[Rendered images with source text]
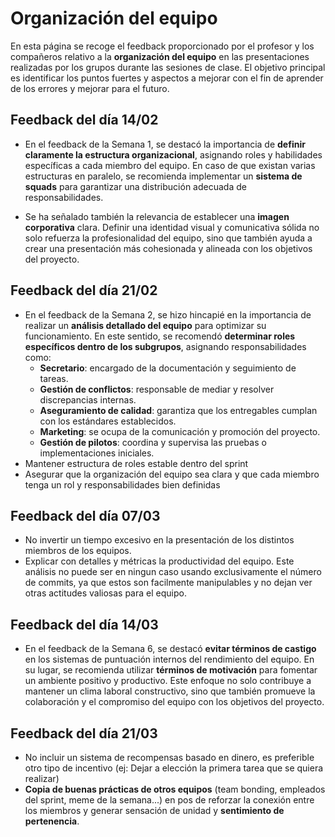 # Organización del equipo

En esta página se recoge el feedback proporcionado por el profesor y los compañeros relativo a la **organización del equipo** en las presentaciones realizadas por los grupos durante las sesiones de clase. El objetivo principal es identificar los puntos fuertes y aspectos a mejorar con el fin de aprender de los errores y mejorar para el futuro.

## Feedback del día 14/02
- En el feedback de la Semana 1, se destacó la importancia de **definir claramente la estructura organizacional**, asignando roles y habilidades específicas a cada miembro del equipo. En caso de que existan varias estructuras en paralelo, se recomienda implementar un **sistema de squads** para garantizar una distribución adecuada de responsabilidades.

- Se ha señalado también la relevancia de establecer una **imagen corporativa** clara. Definir una identidad visual y comunicativa sólida no solo refuerza la profesionalidad del equipo, sino que también ayuda a crear una presentación más cohesionada y alineada con los objetivos del proyecto.

## Feedback del día 21/02
- En el feedback de la Semana 2, se hizo hincapié en la importancia de realizar un **análisis detallado del equipo** para optimizar su funcionamiento. En este sentido, se recomendó **determinar roles específicos dentro de los subgrupos**, asignando responsabilidades como:  
    - **Secretario**: encargado de la documentación y seguimiento de tareas.  
    - **Gestión de conflictos**: responsable de mediar y resolver discrepancias internas.  
    - **Aseguramiento de calidad**: garantiza que los entregables cumplan con los estándares establecidos.  
    - **Marketing**: se ocupa de la comunicación y promoción del proyecto.  
    - **Gestión de pilotos**: coordina y supervisa las pruebas o implementaciones iniciales. 
- Mantener estructura de roles estable dentro del sprint
- Asegurar que la organización del equipo sea clara y que cada miembro tenga un rol y responsabilidades bien definidas

## Feedback del día 07/03
- No invertir un tiempo excesivo en la presentación de los distintos miembros de los equipos.
- Explicar con detalles y métricas la productividad del equipo. Este análisis no puede ser en ningun caso usando exclusivamente el número de commits, ya que estos son facilmente manipulables y no dejan ver otras actitudes valiosas para el equipo.

## Feedback del día 14/03
- En el feedback de la Semana 6, se destacó **evitar términos de castigo** en los sistemas de puntuación internos del rendimiento del equipo. En su lugar, se recomienda utilizar **términos de motivación** para fomentar un ambiente positivo y productivo. Este enfoque no solo contribuye a mantener un clima laboral constructivo, sino que también promueve la colaboración y el compromiso del equipo con los objetivos del proyecto.

## Feedback del día 21/03
- No incluir un sistema de recompensas basado en dinero, es preferible otro tipo de incentivo (ej: Dejar a elección la primera tarea que se quiera realizar)
- **Copia de buenas prácticas de otros equipos** (team bonding, empleados del sprint, meme de la semana...) en pos de reforzar la conexión entre los miembros y generar sensación de unidad y **sentimiento de pertenencia**.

◆ Instructions for the task ◆
Output every record exactly, minus the pictures.

◆ Result ◆
 # Organización del equipo

En esta página se recoge el feedback proporcionado por el profesor y los compañeros relativo a la **organización del equipo** en las presentaciones realizadas por los grupos durante las sesiones de clase. El objetivo principal es identificar los puntos fuertes y aspectos a mejorar con el fin de aprender de los errores y mejorar para el futuro.

## Feedback del día 14/02
- En el feedback de la Semana 1, se destacó la importancia de **definir claramente la estructura organizacional**, asignando roles y habilidades específicas a cada miembro del equipo. En caso de que existan varias estructuras en paralelo, se recomienda implementar un **sistema de squads** para garantizar una distribución adecuada de responsabilidades.

- Se ha señalado también la relevancia de establecer una **imagen corporativa** clara. Definir una identidad visual y comunicativa sólida no solo refuerza la profesionalidad del equipo, sino que también ayuda a crear una presentación más cohesionada y alineada con los objetivos del proyecto.

## Feedback del día 21/02
- En el feedback de la Semana 2, se hizo hincapié en la importancia de realizar un **análisis detallado del equipo** para optimizar su funcionamiento. En este sentido, se recomendó **determinar roles específicos dentro de los subgrupos**, asignando responsabilidades como:  
    - **Secretario**: encargado de la documentación y seguimiento de tareas.  
    - **Gestión de conflictos**: responsable de mediar y resolver discrepancias internas.  
    - **Aseguramiento de calidad**: garantiza que los entregables cumplan con los estándares establecidos.  
    - **Marketing**: se ocupa de la comunicación y promoción del proyecto.  
    - **Gestión de pilotos**: coordina y supervisa las pruebas o implementaciones iniciales. 
- Mantener estructura de roles estable dentro del sprint
- Asegurar que la organización del equipo sea clara y que cada miembro tenga un rol y responsabilidades bien definidas

## Feedback del día 07/03
- No invertir un tiempo excesivo en la presentación de los distintos miembros de los equipos.
- Explicar con detalles y métricas la productividad del equipo. Este análisis no puede ser en ningun caso usando exclusivamente el número de commits, ya que estos son facilmente manipulables y no dejan ver otras actitudes valiosas para el equipo.

## Feedback del día 14/03
- En el feedback de la Semana 6, se destacó **evitar términos de castigo** en los sistemas de puntuación internos del rendimiento del equipo. En su lugar, se recomienda utilizar **términos de motivación** para fomentar un ambiente positivo y productivo. Este enfoque no solo contribuye a mantener un clima laboral constructivo, sino que también promueve la colaboración y el compromiso del equipo con los objetivos del proyecto.

## Feedback del día 21/03
- No incluir un sistema de recompensas basado en dinero, es preferible otro tipo de incentivo (ej: Dejar a elección la primera tarea que se quiera realizar)
- **Copia de buenas prácticas de otros equipos** (team bonding, empleados del sprint, meme de la semana...) en pos de reforzar la conexión entre los miembros y generar sensación de unidad y **sentimiento de pertenencia**.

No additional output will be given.